[Work instruction] How many lines in the entries below contain "value"? Answer with the number only.

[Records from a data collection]
------------------------------------------------------------

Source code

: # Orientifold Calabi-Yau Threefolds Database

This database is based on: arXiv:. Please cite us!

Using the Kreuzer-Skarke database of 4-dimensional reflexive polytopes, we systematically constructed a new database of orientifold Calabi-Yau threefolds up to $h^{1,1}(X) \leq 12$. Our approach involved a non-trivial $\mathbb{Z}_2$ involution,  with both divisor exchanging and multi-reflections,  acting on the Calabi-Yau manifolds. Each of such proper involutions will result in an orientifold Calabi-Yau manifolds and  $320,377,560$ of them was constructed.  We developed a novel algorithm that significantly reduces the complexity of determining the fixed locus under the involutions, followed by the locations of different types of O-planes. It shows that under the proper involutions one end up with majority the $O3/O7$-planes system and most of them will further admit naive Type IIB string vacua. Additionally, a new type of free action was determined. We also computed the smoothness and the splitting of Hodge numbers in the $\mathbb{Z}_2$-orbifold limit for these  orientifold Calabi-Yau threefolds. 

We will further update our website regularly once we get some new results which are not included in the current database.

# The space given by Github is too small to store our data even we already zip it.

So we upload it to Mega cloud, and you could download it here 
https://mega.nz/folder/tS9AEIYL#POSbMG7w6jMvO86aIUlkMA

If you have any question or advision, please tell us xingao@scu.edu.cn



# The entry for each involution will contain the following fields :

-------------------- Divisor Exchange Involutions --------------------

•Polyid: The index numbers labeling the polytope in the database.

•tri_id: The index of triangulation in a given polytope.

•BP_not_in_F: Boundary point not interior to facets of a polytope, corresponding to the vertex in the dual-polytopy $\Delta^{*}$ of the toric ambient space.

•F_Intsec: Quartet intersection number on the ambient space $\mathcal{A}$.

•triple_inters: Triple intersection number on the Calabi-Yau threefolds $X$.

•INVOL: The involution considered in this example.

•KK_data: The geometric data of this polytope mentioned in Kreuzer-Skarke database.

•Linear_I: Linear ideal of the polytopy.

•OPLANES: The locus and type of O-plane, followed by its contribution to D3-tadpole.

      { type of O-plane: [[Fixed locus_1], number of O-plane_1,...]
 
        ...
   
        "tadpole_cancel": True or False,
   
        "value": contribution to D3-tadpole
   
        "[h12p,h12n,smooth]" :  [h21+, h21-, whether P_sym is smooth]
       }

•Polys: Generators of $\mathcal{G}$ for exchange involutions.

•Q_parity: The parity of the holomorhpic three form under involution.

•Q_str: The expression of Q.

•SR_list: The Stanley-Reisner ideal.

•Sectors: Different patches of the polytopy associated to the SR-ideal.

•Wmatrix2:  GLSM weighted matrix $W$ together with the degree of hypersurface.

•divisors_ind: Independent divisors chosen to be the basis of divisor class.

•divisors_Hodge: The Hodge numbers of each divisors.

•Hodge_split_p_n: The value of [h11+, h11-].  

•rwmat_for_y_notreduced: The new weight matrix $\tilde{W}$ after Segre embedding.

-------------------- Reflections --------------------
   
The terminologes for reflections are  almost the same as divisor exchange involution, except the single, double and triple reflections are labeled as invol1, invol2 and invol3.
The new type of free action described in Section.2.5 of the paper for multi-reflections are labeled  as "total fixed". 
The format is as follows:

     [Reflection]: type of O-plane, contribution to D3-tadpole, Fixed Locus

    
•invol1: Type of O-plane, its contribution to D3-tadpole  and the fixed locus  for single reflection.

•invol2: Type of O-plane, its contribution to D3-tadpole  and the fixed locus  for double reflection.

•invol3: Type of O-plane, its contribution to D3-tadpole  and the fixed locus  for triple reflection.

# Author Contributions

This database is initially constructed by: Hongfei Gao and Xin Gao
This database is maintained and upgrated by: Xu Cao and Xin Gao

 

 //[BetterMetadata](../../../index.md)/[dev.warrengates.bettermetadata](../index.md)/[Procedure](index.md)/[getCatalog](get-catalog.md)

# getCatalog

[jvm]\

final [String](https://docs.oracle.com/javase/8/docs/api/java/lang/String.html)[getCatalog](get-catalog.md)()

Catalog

------------------------------------------------------------

[Task result] 2